* **PROBLEM REQUIREMENTS**
Between the line containing "This section details" and the line containing "For our version control system" lies a run of lines; give that run again exactly, with both of those lines, and nothing else from the entries below.

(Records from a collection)
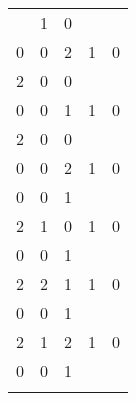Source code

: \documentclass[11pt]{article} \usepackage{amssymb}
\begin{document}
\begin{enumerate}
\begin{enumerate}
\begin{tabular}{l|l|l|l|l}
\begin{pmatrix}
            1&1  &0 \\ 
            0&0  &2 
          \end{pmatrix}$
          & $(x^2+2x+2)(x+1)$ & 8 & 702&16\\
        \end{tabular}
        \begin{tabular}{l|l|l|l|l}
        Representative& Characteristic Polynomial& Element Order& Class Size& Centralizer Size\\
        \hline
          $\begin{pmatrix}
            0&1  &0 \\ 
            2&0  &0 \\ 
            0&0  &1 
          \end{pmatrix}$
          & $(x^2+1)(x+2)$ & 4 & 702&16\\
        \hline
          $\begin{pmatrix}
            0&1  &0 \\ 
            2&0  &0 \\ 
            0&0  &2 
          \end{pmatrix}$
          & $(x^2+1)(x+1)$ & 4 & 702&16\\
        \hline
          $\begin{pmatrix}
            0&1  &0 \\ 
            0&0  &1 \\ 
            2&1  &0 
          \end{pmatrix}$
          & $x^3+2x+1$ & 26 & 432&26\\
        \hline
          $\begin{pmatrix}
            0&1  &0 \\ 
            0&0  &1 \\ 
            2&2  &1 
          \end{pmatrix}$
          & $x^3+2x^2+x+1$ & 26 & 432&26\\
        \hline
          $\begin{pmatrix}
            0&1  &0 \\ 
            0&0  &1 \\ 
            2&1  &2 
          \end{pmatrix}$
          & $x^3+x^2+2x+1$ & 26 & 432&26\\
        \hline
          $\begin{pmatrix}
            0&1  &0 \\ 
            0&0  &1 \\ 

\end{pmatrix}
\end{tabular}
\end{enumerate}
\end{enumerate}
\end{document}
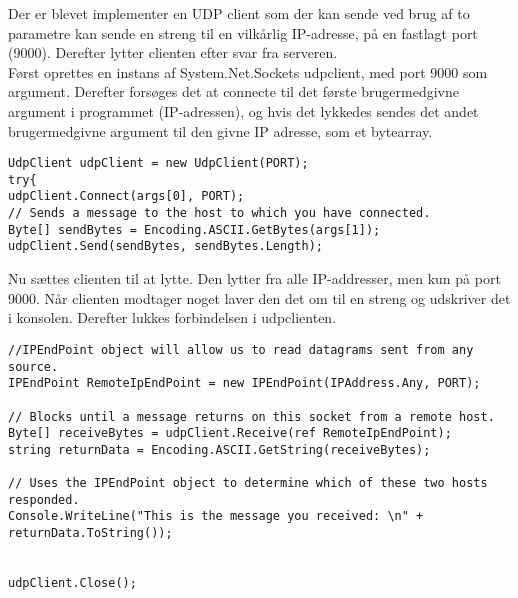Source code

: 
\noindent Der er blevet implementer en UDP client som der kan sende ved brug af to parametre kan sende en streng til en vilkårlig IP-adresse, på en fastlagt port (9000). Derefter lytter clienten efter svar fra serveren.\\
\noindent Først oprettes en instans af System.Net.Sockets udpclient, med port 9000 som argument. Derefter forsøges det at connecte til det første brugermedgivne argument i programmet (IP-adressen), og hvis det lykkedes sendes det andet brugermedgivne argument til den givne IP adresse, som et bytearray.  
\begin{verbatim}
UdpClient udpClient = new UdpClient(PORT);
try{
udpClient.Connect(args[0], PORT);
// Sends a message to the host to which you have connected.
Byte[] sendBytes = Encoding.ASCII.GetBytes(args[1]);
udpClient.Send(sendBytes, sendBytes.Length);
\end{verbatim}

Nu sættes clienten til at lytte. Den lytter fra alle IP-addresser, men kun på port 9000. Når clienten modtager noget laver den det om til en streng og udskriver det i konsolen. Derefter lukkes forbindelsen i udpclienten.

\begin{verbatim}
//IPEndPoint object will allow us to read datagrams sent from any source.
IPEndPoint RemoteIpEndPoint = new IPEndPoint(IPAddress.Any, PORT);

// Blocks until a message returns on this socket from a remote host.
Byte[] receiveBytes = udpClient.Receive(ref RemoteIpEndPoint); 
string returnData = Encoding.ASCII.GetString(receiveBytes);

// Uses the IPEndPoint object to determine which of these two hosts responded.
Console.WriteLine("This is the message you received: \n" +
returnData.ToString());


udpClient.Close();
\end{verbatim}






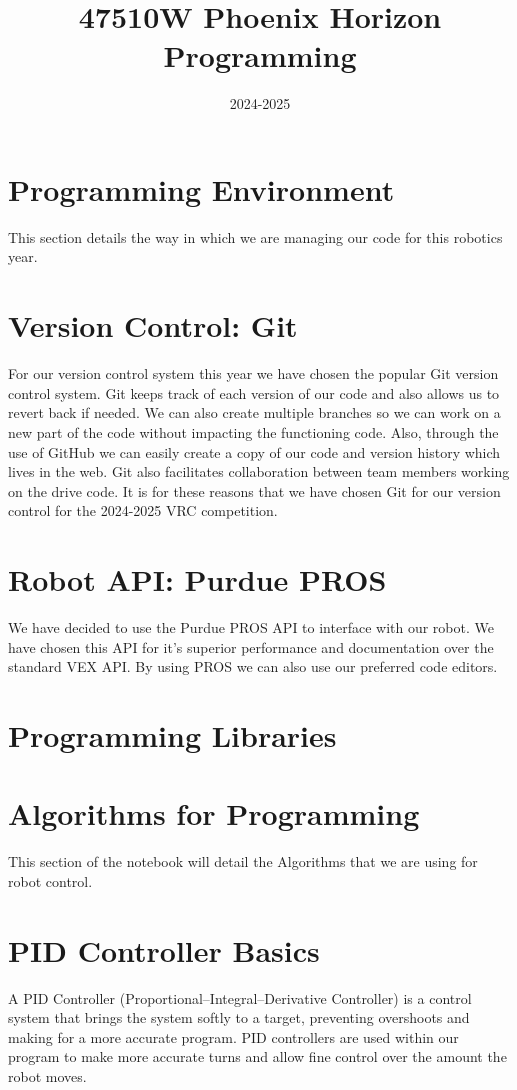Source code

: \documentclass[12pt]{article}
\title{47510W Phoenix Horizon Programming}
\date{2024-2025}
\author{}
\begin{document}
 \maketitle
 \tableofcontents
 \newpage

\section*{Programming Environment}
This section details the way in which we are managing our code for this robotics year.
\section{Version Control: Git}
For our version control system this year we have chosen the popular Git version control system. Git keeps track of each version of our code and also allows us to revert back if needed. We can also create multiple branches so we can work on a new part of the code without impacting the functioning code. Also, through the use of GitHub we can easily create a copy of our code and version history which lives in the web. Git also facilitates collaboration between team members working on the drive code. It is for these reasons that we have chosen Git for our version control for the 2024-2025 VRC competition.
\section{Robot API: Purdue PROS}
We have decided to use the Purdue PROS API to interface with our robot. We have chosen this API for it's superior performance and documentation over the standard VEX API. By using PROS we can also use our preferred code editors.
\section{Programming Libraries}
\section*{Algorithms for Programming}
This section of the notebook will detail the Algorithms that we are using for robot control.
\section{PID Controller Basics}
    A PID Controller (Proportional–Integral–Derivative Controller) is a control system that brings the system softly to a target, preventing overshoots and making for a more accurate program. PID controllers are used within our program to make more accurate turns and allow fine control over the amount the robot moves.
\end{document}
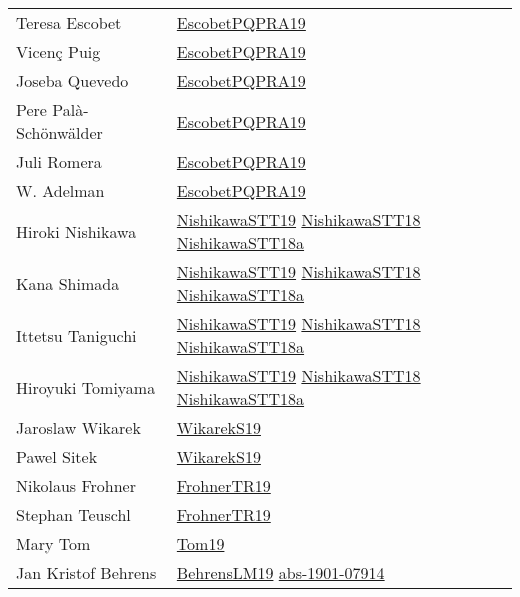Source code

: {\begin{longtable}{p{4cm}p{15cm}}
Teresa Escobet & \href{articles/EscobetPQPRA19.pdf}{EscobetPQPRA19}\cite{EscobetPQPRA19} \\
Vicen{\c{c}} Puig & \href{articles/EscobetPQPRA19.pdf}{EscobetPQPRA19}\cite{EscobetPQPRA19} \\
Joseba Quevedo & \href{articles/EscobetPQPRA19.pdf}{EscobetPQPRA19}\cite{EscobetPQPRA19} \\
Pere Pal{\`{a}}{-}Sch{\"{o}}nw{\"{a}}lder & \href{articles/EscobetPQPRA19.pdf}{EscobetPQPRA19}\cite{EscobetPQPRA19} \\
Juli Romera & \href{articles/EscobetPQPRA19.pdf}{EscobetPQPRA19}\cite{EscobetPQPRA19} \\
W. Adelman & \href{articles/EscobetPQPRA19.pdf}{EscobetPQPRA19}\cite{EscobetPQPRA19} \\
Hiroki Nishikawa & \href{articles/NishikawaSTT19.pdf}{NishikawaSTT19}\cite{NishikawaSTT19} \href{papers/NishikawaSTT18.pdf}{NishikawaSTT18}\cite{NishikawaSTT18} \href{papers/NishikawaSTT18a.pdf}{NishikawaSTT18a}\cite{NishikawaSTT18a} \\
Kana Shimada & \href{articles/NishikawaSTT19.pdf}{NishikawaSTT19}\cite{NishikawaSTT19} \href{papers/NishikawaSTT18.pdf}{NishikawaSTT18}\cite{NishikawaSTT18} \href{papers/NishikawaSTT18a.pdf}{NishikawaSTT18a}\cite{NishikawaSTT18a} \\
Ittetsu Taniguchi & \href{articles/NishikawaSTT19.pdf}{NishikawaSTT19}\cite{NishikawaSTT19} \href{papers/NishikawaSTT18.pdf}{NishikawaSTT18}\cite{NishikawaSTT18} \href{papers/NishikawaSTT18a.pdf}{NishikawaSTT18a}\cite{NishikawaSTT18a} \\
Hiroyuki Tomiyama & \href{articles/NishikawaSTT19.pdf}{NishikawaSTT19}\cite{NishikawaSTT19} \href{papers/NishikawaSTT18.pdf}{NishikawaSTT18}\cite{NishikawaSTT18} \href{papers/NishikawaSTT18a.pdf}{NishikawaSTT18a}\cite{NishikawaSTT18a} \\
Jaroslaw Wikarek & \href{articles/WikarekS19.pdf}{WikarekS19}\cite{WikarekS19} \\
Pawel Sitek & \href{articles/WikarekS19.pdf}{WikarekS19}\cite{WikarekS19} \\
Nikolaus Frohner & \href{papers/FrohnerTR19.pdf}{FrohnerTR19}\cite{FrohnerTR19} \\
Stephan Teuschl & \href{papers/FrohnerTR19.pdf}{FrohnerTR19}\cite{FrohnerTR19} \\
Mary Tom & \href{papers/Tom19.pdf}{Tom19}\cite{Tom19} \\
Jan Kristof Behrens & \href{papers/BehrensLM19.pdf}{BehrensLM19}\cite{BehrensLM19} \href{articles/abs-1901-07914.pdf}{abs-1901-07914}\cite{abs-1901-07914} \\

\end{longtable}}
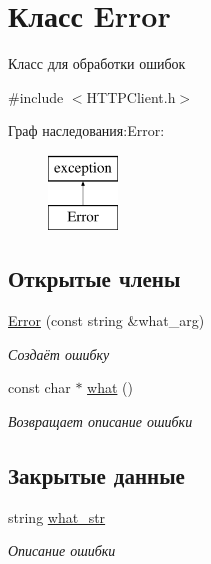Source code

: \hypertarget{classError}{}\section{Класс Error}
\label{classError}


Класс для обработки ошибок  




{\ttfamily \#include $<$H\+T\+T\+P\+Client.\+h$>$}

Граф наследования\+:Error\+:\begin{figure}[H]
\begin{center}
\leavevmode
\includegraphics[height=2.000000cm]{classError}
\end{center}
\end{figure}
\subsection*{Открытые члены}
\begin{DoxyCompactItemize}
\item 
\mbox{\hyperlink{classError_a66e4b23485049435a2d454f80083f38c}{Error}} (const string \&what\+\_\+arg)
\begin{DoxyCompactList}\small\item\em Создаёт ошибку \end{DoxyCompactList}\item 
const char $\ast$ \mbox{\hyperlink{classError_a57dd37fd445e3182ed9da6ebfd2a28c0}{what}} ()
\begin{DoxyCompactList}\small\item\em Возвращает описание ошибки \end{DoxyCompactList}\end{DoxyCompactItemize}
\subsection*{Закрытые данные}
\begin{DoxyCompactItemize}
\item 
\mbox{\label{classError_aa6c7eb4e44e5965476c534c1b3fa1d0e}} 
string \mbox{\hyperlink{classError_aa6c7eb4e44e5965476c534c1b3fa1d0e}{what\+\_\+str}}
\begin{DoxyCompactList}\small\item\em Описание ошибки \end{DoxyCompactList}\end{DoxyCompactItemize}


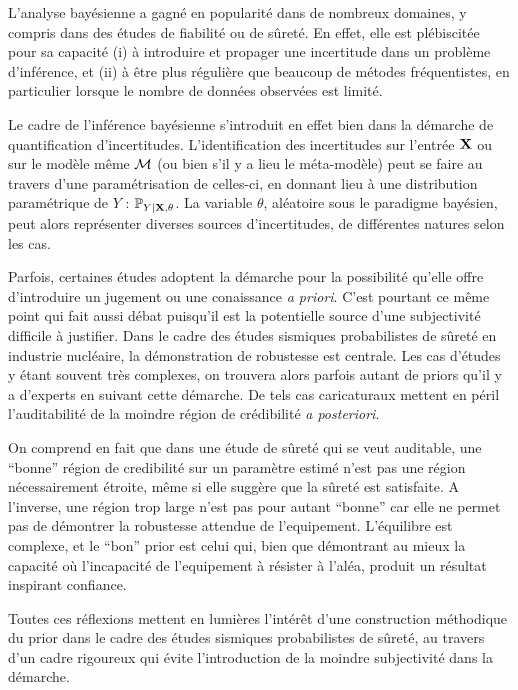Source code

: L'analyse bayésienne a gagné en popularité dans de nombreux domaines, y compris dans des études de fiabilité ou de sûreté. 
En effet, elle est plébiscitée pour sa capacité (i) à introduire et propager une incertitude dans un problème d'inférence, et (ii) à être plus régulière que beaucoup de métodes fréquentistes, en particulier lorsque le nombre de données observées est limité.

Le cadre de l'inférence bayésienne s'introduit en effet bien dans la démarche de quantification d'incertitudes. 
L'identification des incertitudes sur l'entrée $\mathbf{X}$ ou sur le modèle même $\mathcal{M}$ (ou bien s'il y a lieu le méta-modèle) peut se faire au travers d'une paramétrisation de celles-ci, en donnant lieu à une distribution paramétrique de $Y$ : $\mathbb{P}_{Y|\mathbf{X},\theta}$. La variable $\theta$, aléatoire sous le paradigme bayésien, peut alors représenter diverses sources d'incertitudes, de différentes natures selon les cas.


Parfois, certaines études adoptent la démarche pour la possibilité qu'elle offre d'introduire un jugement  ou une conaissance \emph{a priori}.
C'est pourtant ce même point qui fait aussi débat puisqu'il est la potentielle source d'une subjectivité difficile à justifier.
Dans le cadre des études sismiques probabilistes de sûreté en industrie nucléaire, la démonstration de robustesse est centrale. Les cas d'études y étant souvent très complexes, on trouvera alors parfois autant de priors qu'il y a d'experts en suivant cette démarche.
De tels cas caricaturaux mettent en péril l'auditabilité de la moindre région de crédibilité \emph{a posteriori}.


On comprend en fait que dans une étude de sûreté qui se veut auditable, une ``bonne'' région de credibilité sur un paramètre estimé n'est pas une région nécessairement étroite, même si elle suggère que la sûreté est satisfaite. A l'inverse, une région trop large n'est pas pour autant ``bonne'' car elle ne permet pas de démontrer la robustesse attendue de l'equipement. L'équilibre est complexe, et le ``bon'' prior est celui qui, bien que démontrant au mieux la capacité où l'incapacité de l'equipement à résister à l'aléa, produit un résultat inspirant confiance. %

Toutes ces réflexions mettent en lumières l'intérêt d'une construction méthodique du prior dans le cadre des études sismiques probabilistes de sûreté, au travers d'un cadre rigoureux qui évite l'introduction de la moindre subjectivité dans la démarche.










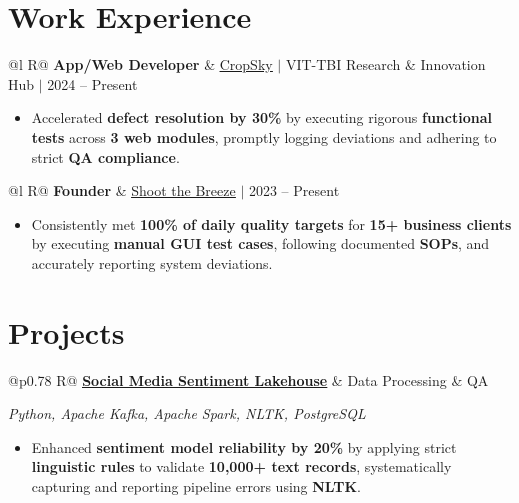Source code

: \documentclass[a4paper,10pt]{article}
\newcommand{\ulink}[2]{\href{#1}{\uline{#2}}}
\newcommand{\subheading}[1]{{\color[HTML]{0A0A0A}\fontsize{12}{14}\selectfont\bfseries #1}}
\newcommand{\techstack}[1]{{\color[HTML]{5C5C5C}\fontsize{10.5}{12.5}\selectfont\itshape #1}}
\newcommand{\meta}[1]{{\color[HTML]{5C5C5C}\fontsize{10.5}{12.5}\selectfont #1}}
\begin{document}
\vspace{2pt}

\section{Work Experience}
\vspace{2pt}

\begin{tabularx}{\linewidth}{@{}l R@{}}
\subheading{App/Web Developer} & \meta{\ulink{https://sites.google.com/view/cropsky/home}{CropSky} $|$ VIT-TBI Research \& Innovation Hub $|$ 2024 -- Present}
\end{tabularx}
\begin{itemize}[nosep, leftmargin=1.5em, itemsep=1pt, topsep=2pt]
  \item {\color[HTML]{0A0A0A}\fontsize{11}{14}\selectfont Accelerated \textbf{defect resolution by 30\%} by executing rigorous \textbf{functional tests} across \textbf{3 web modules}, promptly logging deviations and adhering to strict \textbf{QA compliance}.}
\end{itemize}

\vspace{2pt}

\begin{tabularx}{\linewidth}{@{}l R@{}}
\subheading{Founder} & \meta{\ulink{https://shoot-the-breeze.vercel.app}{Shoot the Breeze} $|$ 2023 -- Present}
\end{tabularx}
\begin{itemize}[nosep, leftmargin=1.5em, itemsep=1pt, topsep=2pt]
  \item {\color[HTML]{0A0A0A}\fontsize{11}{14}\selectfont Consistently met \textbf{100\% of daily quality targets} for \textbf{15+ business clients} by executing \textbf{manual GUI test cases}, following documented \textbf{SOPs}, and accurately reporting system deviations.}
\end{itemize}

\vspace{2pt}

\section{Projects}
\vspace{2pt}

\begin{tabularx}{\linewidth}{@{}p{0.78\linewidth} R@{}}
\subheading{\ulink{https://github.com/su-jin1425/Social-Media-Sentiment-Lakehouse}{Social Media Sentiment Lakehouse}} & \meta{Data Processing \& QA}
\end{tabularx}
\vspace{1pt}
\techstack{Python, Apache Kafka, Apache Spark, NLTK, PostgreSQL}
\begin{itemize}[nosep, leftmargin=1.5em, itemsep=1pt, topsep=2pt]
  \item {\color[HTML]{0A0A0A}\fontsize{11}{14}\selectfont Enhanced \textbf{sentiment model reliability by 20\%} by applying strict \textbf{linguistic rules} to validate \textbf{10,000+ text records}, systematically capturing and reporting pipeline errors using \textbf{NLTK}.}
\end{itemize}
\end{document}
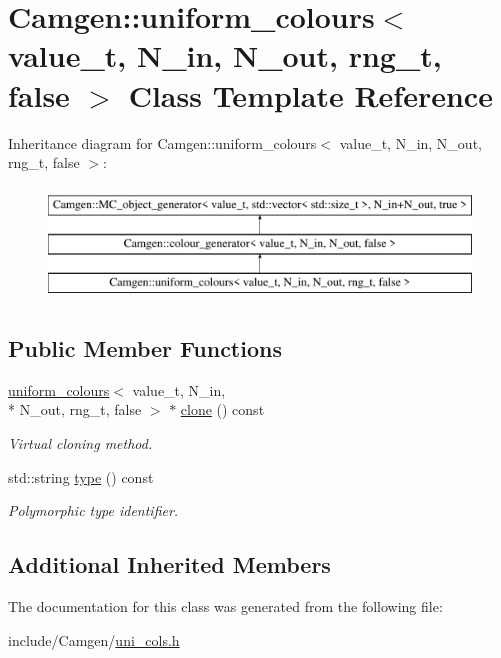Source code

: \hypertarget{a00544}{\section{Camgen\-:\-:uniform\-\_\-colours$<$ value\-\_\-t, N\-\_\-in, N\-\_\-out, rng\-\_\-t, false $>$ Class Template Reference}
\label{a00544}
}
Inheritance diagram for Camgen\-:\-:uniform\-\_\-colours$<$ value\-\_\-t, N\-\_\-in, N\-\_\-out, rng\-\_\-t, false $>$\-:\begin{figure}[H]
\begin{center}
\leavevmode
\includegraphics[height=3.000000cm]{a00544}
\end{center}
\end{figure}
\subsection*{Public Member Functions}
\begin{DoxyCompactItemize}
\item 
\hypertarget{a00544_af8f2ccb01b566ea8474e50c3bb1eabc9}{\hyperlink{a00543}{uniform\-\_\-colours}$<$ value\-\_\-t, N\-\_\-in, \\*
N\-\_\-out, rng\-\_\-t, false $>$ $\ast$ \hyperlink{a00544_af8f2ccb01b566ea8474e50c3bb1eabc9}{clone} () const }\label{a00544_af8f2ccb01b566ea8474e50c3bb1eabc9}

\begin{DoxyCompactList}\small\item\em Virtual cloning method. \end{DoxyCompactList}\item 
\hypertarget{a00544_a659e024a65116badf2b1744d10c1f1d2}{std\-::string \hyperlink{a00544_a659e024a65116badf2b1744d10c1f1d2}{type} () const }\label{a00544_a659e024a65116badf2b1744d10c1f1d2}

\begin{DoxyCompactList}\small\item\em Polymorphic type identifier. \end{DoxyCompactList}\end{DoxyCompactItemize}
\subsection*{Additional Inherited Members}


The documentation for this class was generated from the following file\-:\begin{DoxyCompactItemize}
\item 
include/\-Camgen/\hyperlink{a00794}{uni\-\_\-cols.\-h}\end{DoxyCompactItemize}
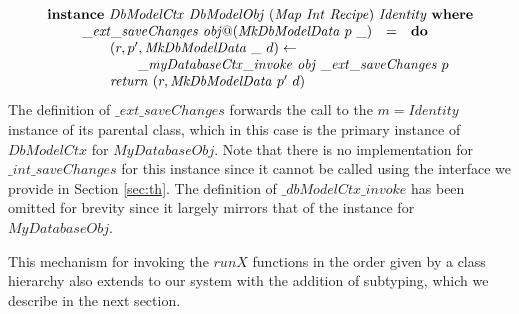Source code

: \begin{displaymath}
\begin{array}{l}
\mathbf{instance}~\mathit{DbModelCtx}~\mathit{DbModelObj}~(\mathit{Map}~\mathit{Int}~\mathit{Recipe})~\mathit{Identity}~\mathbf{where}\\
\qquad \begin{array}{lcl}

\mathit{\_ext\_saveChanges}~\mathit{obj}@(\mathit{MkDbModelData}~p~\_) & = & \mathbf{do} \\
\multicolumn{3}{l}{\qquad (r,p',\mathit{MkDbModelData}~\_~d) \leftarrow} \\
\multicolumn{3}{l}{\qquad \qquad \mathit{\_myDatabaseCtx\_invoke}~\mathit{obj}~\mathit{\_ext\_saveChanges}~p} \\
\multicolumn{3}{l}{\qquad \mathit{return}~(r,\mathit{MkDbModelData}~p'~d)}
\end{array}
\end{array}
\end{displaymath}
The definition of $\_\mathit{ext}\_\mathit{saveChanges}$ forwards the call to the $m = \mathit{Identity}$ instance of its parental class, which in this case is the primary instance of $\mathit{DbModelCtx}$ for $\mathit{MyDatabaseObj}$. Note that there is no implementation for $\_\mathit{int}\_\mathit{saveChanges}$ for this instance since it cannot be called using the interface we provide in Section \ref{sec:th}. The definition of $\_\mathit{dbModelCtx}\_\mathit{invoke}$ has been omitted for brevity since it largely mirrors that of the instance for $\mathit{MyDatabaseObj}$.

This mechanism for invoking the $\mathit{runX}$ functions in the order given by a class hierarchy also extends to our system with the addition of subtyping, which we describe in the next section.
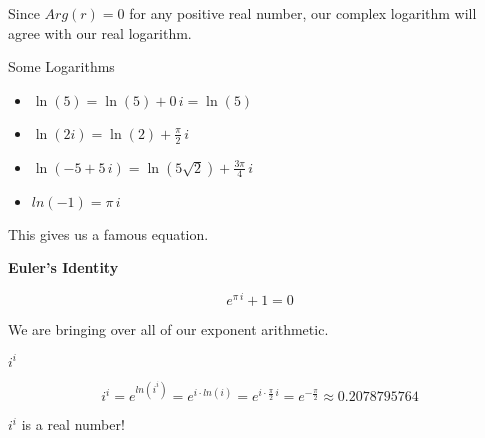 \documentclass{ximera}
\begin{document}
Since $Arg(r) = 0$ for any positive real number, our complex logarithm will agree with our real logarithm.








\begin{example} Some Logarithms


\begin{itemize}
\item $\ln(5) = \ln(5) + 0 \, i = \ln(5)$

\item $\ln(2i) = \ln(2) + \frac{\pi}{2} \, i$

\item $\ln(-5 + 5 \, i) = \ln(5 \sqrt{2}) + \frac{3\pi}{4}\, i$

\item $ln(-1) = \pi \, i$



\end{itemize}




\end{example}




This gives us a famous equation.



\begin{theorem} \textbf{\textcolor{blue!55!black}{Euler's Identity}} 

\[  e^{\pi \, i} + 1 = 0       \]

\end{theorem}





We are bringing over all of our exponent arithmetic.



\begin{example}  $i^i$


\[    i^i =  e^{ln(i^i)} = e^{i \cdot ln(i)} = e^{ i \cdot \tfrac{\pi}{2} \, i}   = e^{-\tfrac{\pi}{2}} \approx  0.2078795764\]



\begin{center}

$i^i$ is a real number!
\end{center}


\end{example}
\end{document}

* **TASK ANSWER**
This section details the way in which we are managing our code for this robotics year.
\section{Version Control: Git}
For our version control system this year we have chosen the popular Git version control system. Git keeps track of each version of our code and also allows us to revert back if needed. We can also create multiple branches so we can work on a new part of the code without impacting the functioning code. Also, through the use of GitHub we can easily create a copy of our code and version history which lives in the web. Git also facilitates collaboration between team members working on the drive code. It is for these reasons that we have chosen Git for our version control for the 2024-2025 VRC competition.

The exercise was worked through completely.